START Data shown
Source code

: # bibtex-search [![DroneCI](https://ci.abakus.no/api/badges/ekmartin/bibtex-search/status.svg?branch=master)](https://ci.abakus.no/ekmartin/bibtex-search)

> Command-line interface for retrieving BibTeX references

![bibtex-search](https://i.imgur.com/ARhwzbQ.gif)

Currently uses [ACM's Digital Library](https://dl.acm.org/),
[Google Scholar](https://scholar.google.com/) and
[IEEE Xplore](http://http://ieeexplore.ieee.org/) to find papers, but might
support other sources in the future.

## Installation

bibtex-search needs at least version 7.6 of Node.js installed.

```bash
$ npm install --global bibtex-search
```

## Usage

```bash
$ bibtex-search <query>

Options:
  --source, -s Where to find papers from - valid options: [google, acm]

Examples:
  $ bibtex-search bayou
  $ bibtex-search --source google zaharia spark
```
END Data shown
Quote the data above in full, changing nothing.

Source code

: # bibtex-search [![DroneCI](https://ci.abakus.no/api/badges/ekmartin/bibtex-search/status.svg?branch=master)](https://ci.abakus.no/ekmartin/bibtex-search)

> Command-line interface for retrieving BibTeX references

![bibtex-search](https://i.imgur.com/ARhwzbQ.gif)

Currently uses [ACM's Digital Library](https://dl.acm.org/),
[Google Scholar](https://scholar.google.com/) and
[IEEE Xplore](http://http://ieeexplore.ieee.org/) to find papers, but might
support other sources in the future.

## Installation

bibtex-search needs at least version 7.6 of Node.js installed.

```bash
$ npm install --global bibtex-search
```

## Usage

```bash
$ bibtex-search <query>

Options:
  --source, -s Where to find papers from - valid options: [google, acm]

Examples:
  $ bibtex-search bayou
  $ bibtex-search --source google zaharia spark
```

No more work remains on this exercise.